[Source texts of formatted documents]

##############################

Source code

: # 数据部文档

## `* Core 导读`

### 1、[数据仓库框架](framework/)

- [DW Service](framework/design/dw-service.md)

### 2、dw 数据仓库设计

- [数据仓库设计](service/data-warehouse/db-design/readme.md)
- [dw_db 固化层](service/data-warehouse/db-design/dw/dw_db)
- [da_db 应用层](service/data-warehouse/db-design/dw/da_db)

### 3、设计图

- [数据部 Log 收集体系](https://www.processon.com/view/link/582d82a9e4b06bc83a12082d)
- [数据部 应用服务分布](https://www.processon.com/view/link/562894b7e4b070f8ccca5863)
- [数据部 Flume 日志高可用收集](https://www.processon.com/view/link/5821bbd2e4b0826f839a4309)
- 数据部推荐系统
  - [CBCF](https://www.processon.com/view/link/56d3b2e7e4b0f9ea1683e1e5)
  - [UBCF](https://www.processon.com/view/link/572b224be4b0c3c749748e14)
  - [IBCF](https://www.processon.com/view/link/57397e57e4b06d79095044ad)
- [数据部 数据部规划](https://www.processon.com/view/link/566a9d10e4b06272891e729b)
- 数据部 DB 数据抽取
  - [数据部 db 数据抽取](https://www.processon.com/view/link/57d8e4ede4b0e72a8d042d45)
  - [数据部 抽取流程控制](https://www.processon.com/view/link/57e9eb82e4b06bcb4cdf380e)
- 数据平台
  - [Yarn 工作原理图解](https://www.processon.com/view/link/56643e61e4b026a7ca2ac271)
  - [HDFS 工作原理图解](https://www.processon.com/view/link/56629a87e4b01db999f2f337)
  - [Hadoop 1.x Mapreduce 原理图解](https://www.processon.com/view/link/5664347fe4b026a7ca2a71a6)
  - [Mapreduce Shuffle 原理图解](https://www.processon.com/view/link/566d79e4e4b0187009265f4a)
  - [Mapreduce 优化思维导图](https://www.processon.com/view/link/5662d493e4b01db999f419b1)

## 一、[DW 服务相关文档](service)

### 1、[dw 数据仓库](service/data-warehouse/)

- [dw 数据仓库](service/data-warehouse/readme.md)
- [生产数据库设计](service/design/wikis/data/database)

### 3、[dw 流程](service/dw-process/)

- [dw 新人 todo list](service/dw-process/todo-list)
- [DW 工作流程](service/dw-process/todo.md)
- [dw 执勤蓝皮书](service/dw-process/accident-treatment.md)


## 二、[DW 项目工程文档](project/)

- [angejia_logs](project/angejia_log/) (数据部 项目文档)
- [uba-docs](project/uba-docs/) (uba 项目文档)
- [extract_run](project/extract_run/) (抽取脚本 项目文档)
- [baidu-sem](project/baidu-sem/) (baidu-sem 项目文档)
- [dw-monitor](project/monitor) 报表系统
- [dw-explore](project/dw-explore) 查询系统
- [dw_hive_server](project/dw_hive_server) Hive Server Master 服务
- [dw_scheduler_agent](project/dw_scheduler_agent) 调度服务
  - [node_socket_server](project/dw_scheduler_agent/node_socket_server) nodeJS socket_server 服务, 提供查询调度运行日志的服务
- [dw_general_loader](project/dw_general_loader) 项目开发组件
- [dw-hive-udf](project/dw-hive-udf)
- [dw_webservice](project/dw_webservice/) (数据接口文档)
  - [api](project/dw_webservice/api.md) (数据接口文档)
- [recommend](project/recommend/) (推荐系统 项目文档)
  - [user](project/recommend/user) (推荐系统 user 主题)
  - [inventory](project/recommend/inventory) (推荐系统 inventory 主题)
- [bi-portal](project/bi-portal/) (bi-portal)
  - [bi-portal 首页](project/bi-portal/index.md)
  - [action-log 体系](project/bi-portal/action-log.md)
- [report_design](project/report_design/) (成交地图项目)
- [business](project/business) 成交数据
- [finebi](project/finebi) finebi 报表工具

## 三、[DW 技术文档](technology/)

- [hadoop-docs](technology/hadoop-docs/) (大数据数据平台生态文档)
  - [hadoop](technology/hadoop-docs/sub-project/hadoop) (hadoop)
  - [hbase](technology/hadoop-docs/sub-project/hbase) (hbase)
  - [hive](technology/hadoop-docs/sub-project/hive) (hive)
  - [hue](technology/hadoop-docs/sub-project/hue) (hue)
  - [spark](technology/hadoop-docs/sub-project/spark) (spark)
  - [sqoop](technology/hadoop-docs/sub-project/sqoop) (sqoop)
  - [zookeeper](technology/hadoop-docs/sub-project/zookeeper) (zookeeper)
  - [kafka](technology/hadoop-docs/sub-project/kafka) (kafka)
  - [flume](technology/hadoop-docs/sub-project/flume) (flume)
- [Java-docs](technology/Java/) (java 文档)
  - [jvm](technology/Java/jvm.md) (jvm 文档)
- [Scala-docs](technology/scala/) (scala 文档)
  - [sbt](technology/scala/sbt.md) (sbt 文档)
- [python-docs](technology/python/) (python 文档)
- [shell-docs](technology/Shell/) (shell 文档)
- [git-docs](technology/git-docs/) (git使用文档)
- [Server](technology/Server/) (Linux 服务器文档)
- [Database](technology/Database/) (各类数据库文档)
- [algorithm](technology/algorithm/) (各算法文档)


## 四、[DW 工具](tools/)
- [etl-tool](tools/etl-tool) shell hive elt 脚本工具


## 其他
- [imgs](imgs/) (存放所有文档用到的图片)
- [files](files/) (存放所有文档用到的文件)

##############################

▶ WORK ITEM
Write the records above out again precisely.

▶ WRITTEN RESPONSE
Source code

: # 数据部文档

## `* Core 导读`

### 1、[数据仓库框架](framework/)

- [DW Service](framework/design/dw-service.md)

### 2、dw 数据仓库设计

- [数据仓库设计](service/data-warehouse/db-design/readme.md)
- [dw_db 固化层](service/data-warehouse/db-design/dw/dw_db)
- [da_db 应用层](service/data-warehouse/db-design/dw/da_db)

### 3、设计图

- [数据部 Log 收集体系](https://www.processon.com/view/link/582d82a9e4b06bc83a12082d)
- [数据部 应用服务分布](https://www.processon.com/view/link/562894b7e4b070f8ccca5863)
- [数据部 Flume 日志高可用收集](https://www.processon.com/view/link/5821bbd2e4b0826f839a4309)
- 数据部推荐系统
  - [CBCF](https://www.processon.com/view/link/56d3b2e7e4b0f9ea1683e1e5)
  - [UBCF](https://www.processon.com/view/link/572b224be4b0c3c749748e14)
  - [IBCF](https://www.processon.com/view/link/57397e57e4b06d79095044ad)
- [数据部 数据部规划](https://www.processon.com/view/link/566a9d10e4b06272891e729b)
- 数据部 DB 数据抽取
  - [数据部 db 数据抽取](https://www.processon.com/view/link/57d8e4ede4b0e72a8d042d45)
  - [数据部 抽取流程控制](https://www.processon.com/view/link/57e9eb82e4b06bcb4cdf380e)
- 数据平台
  - [Yarn 工作原理图解](https://www.processon.com/view/link/56643e61e4b026a7ca2ac271)
  - [HDFS 工作原理图解](https://www.processon.com/view/link/56629a87e4b01db999f2f337)
  - [Hadoop 1.x Mapreduce 原理图解](https://www.processon.com/view/link/5664347fe4b026a7ca2a71a6)
  - [Mapreduce Shuffle 原理图解](https://www.processon.com/view/link/566d79e4e4b0187009265f4a)
  - [Mapreduce 优化思维导图](https://www.processon.com/view/link/5662d493e4b01db999f419b1)

## 一、[DW 服务相关文档](service)

### 1、[dw 数据仓库](service/data-warehouse/)

- [dw 数据仓库](service/data-warehouse/readme.md)
- [生产数据库设计](service/design/wikis/data/database)

### 3、[dw 流程](service/dw-process/)

- [dw 新人 todo list](service/dw-process/todo-list)
- [DW 工作流程](service/dw-process/todo.md)
- [dw 执勤蓝皮书](service/dw-process/accident-treatment.md)


## 二、[DW 项目工程文档](project/)

- [angejia_logs](project/angejia_log/) (数据部 项目文档)
- [uba-docs](project/uba-docs/) (uba 项目文档)
- [extract_run](project/extract_run/) (抽取脚本 项目文档)
- [baidu-sem](project/baidu-sem/) (baidu-sem 项目文档)
- [dw-monitor](project/monitor) 报表系统
- [dw-explore](project/dw-explore) 查询系统
- [dw_hive_server](project/dw_hive_server) Hive Server Master 服务
- [dw_scheduler_agent](project/dw_scheduler_agent) 调度服务
  - [node_socket_server](project/dw_scheduler_agent/node_socket_server) nodeJS socket_server 服务, 提供查询调度运行日志的服务
- [dw_general_loader](project/dw_general_loader) 项目开发组件
- [dw-hive-udf](project/dw-hive-udf)
- [dw_webservice](project/dw_webservice/) (数据接口文档)
  - [api](project/dw_webservice/api.md) (数据接口文档)
- [recommend](project/recommend/) (推荐系统 项目文档)
  - [user](project/recommend/user) (推荐系统 user 主题)
  - [inventory](project/recommend/inventory) (推荐系统 inventory 主题)
- [bi-portal](project/bi-portal/) (bi-portal)
  - [bi-portal 首页](project/bi-portal/index.md)
  - [action-log 体系](project/bi-portal/action-log.md)
- [report_design](project/report_design/) (成交地图项目)
- [business](project/business) 成交数据
- [finebi](project/finebi) finebi 报表工具

## 三、[DW 技术文档](technology/)

- [hadoop-docs](technology/hadoop-docs/) (大数据数据平台生态文档)
  - [hadoop](technology/hadoop-docs/sub-project/hadoop) (hadoop)
  - [hbase](technology/hadoop-docs/sub-project/hbase) (hbase)
  - [hive](technology/hadoop-docs/sub-project/hive) (hive)
  - [hue](technology/hadoop-docs/sub-project/hue) (hue)
  - [spark](technology/hadoop-docs/sub-project/spark) (spark)
  - [sqoop](technology/hadoop-docs/sub-project/sqoop) (sqoop)
  - [zookeeper](technology/hadoop-docs/sub-project/zookeeper) (zookeeper)
  - [kafka](technology/hadoop-docs/sub-project/kafka) (kafka)
  - [flume](technology/hadoop-docs/sub-project/flume) (flume)
- [Java-docs](technology/Java/) (java 文档)
  - [jvm](technology/Java/jvm.md) (jvm 文档)
- [Scala-docs](technology/scala/) (scala 文档)
  - [sbt](technology/scala/sbt.md) (sbt 文档)
- [python-docs](technology/python/) (python 文档)
- [shell-docs](technology/Shell/) (shell 文档)
- [git-docs](technology/git-docs/) (git使用文档)
- [Server](technology/Server/) (Linux 服务器文档)
- [Database](technology/Database/) (各类数据库文档)
- [algorithm](technology/algorithm/) (各算法文档)


## 四、[DW 工具](tools/)
- [etl-tool](tools/etl-tool) shell hive elt 脚本工具


## 其他
- [imgs](imgs/) (存放所有文档用到的图片)
- [files](files/) (存放所有文档用到的文件)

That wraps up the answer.